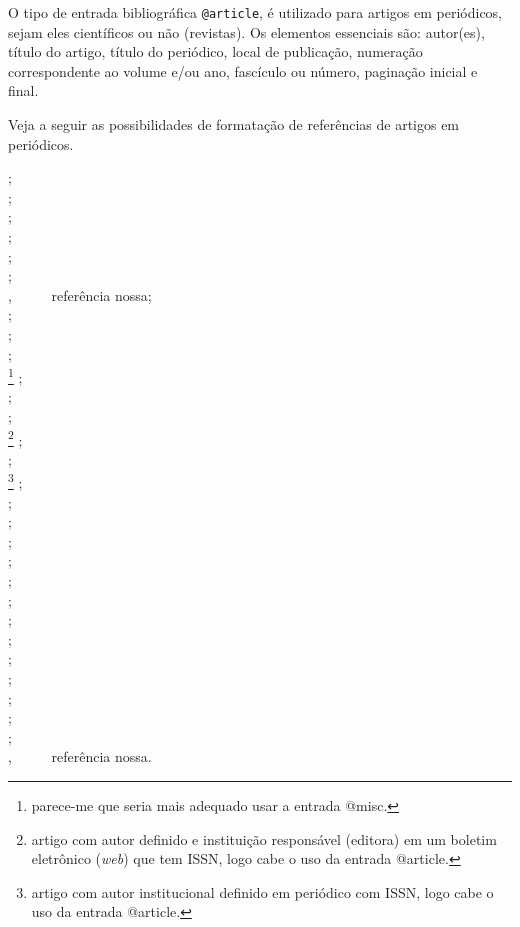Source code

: \begin{apendicesenv}
O tipo de entrada bibliográfica \verb|@article|, é utilizado para artigos em periódicos, sejam eles científicos ou não (revistas). Os elementos essenciais são: autor(es), título do artigo, título do periódico, local de publicação, numeração correspondente ao volume e/ou ano, fascículo ou número, paginação inicial e final.

Veja a seguir as possibilidades de formatação de referências de artigos em periódicos.

{\small
    \cite{Alcarde1996} ;\\
    \cite{barros1995} ;\\
    \cite{benetton1993} ;\\
    \cite{brasil1966} ;\\
    \cite{brasil1999} ;\\
    \cite{brasillex1998} ;\\
    \cite{Carvalho2001} , \ \ \ \ \ referência nossa;\\
    \cite{Chakrabarti2006} ;\\
    \cite{Cost1998} ;\\
    \cite{figueirde1996} ;\\
    \cite{fraipont1998}\footnote{parece-me que seria mais adequado usar a entrada {\ttfamily @misc}.} ;\\
    \cite{gsilva1998} ;\\
    \cite{gurgel1997} ;\\
    \cite{kelly1996}\footnote{artigo com autor definido e instituição responsável (editora) em um boletim eletrônico (\textit{web}) que tem ISSN, logo cabe o uso da entrada {\ttfamily @article}.} ;\\
    \cite{leal1999} ;\\
    \cite{leis1991}\footnote{artigo com autor institucional definido em periódico com ISSN, logo cabe o uso da entrada {\ttfamily @article}.} ;\\
    \cite{leitao1989} ;\\
    \cite{lex1943} ;\\
    \cite{lex1998} ;\\
    \cite{lion1981} ;\\
    \cite{mansilla1998} ;\\
    \cite{marins1991} ;\\
    \cite{naves1999} ;\\
    \cite{nordeste1998} ;\\
    \cite{pc1998} ;\\
    \cite{ribeiro1998} ;\\
    \cite{silva1988} ;\\
    \cite{silva1998} ;\\
    \cite{tourinho1997} ;\\
    \cite{vanGELDER1998} , \ \ \ \ \ referência nossa.\\
}




\end{apendicesenv}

※ ※ ※

Work instructions = Exclude the pictures and transcribe all of the entries exactly.

Task response =
Source code

: \begin{apendicesenv}
O tipo de entrada bibliográfica \verb|@article|, é utilizado para artigos em periódicos, sejam eles científicos ou não (revistas). Os elementos essenciais são: autor(es), título do artigo, título do periódico, local de publicação, numeração correspondente ao volume e/ou ano, fascículo ou número, paginação inicial e final.

Veja a seguir as possibilidades de formatação de referências de artigos em periódicos.

{\small
    \cite{Alcarde1996} ;\\
    \cite{barros1995} ;\\
    \cite{benetton1993} ;\\
    \cite{brasil1966} ;\\
    \cite{brasil1999} ;\\
    \cite{brasillex1998} ;\\
    \cite{Carvalho2001} , \ \ \ \ \ referência nossa;\\
    \cite{Chakrabarti2006} ;\\
    \cite{Cost1998} ;\\
    \cite{figueirde1996} ;\\
    \cite{fraipont1998}\footnote{parece-me que seria mais adequado usar a entrada {\ttfamily @misc}.} ;\\
    \cite{gsilva1998} ;\\
    \cite{gurgel1997} ;\\
    \cite{kelly1996}\footnote{artigo com autor definido e instituição responsável (editora) em um boletim eletrônico (\textit{web}) que tem ISSN, logo cabe o uso da entrada {\ttfamily @article}.} ;\\
    \cite{leal1999} ;\\
    \cite{leis1991}\footnote{artigo com autor institucional definido em periódico com ISSN, logo cabe o uso da entrada {\ttfamily @article}.} ;\\
    \cite{leitao1989} ;\\
    \cite{lex1943} ;\\
    \cite{lex1998} ;\\
    \cite{lion1981} ;\\
    \cite{mansilla1998} ;\\
    \cite{marins1991} ;\\
    \cite{naves1999} ;\\
    \cite{nordeste1998} ;\\
    \cite{pc1998} ;\\
    \cite{ribeiro1998} ;\\
    \cite{silva1988} ;\\
    \cite{silva1998} ;\\
    \cite{tourinho1997} ;\\
    \cite{vanGELDER1998} , \ \ \ \ \ referência nossa.\\
}




\end{apendicesenv}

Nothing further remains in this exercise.